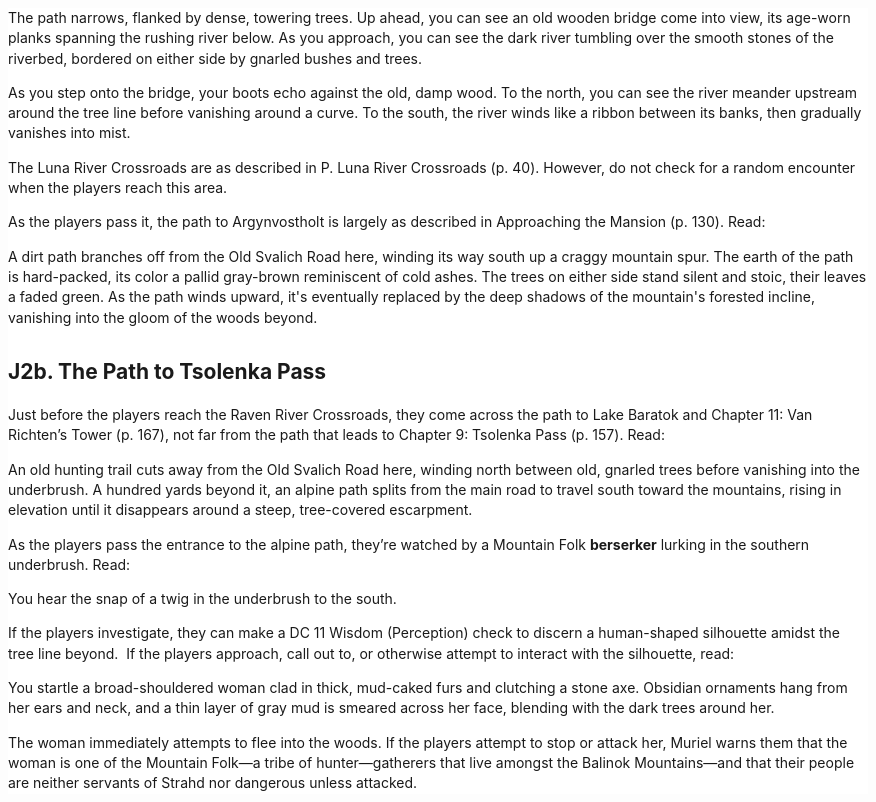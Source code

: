 <div class="description">
<p>The path narrows, flanked by dense, towering trees. Up ahead, you can see an old wooden bridge come into view, its age-worn planks spanning the rushing river below. As you approach, you can see the dark river tumbling over the smooth stones of the riverbed, bordered on either side by gnarled bushes and trees.</p>
<p>As you step onto the bridge, your boots echo against the old, damp wood. To the north, you can see the river meander upstream around the tree line before vanishing around a curve. To the south, the river winds like a ribbon between its banks, then gradually vanishes into mist.</p>
</div>

The Luna River Crossroads are as described in <span class="citation">P. Luna River Crossroads (p. 40)</span>. However, do not check for a random encounter when the players reach this area.

As the players pass it, the path to Argynvostholt is largely as described in <span class="citation">Approaching the Mansion (p. 130)</span>. Read:

<div class="description">
<p>A dirt path branches off from the Old Svalich Road here, winding its way south up a craggy mountain spur. The earth of the path is hard-packed, its color a pallid gray-brown reminiscent of cold ashes. The trees on either side stand silent and stoic, their leaves a faded green. As the path winds upward, it's eventually replaced by the deep shadows of the mountain's forested incline, vanishing into the gloom of the woods beyond.</p>
</div>

## J2b. The Path to Tsolenka Pass
Just before the players reach the Raven River Crossroads, they come across the path to Lake Baratok and <span class="citation">Chapter 11: Van Richten’s Tower (p. 167)</span>, not far from the path that leads to <span class="citation">Chapter 9: Tsolenka Pass (p. 157)</span>. Read:

<div class="description">
<p>An old hunting trail cuts away from the Old Svalich Road here, winding north between old, gnarled trees before vanishing into the underbrush. A hundred yards beyond it, an alpine path splits from the main road to travel south toward the mountains, rising in elevation until it disappears around a steep, tree-covered escarpment.</p>
</div>

As the players pass the entrance to the alpine path, they’re watched by a Mountain Folk **berserker** lurking in the southern underbrush. Read:

<div class="description">
<p>You hear the snap of a twig in the underbrush to the south.</p>
</div>

If the players investigate, they can make a DC 11 Wisdom (Perception) check to discern a human-shaped silhouette amidst the tree line beyond.  If the players approach, call out to, or otherwise attempt to interact with the silhouette, read:

<div class="description">
<p>You startle a broad-shouldered woman clad in thick, mud-caked furs and clutching a stone axe. Obsidian ornaments hang from her ears and neck, and a thin layer of gray mud is smeared across her face, blending with the dark trees around her.</p>
</div>

The woman immediately attempts to flee into the woods. If the players attempt to stop or attack her, Muriel warns them that the woman is one of the Mountain Folk—a tribe of hunter—gatherers that live amongst the Balinok Mountains—and that their people are neither servants of Strahd nor dangerous unless attacked. 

- [What is needed]: An unaltered copy of the material, without images, should be set down.

- [Answer]:
Source code

: <div class="description">
<p>The path narrows, flanked by dense, towering trees. Up ahead, you can see an old wooden bridge come into view, its age-worn planks spanning the rushing river below. As you approach, you can see the dark river tumbling over the smooth stones of the riverbed, bordered on either side by gnarled bushes and trees.</p>
<p>As you step onto the bridge, your boots echo against the old, damp wood. To the north, you can see the river meander upstream around the tree line before vanishing around a curve. To the south, the river winds like a ribbon between its banks, then gradually vanishes into mist.</p>
</div>

The Luna River Crossroads are as described in <span class="citation">P. Luna River Crossroads (p. 40)</span>. However, do not check for a random encounter when the players reach this area.

As the players pass it, the path to Argynvostholt is largely as described in <span class="citation">Approaching the Mansion (p. 130)</span>. Read:

<div class="description">
<p>A dirt path branches off from the Old Svalich Road here, winding its way south up a craggy mountain spur. The earth of the path is hard-packed, its color a pallid gray-brown reminiscent of cold ashes. The trees on either side stand silent and stoic, their leaves a faded green. As the path winds upward, it's eventually replaced by the deep shadows of the mountain's forested incline, vanishing into the gloom of the woods beyond.</p>
</div>

## J2b. The Path to Tsolenka Pass
Just before the players reach the Raven River Crossroads, they come across the path to Lake Baratok and <span class="citation">Chapter 11: Van Richten’s Tower (p. 167)</span>, not far from the path that leads to <span class="citation">Chapter 9: Tsolenka Pass (p. 157)</span>. Read:

<div class="description">
<p>An old hunting trail cuts away from the Old Svalich Road here, winding north between old, gnarled trees before vanishing into the underbrush. A hundred yards beyond it, an alpine path splits from the main road to travel south toward the mountains, rising in elevation until it disappears around a steep, tree-covered escarpment.</p>
</div>

As the players pass the entrance to the alpine path, they’re watched by a Mountain Folk **berserker** lurking in the southern underbrush. Read:

<div class="description">
<p>You hear the snap of a twig in the underbrush to the south.</p>
</div>

If the players investigate, they can make a DC 11 Wisdom (Perception) check to discern a human-shaped silhouette amidst the tree line beyond.  If the players approach, call out to, or otherwise attempt to interact with the silhouette, read:

<div class="description">
<p>You startle a broad-shouldered woman clad in thick, mud-caked furs and clutching a stone axe. Obsidian ornaments hang from her ears and neck, and a thin layer of gray mud is smeared across her face, blending with the dark trees around her.</p>
</div>

The woman immediately attempts to flee into the woods. If the players attempt to stop or attack her, Muriel warns them that the woman is one of the Mountain Folk—a tribe of hunter—gatherers that live amongst the Balinok Mountains—and that their people are neither servants of Strahd nor dangerous unless attacked. 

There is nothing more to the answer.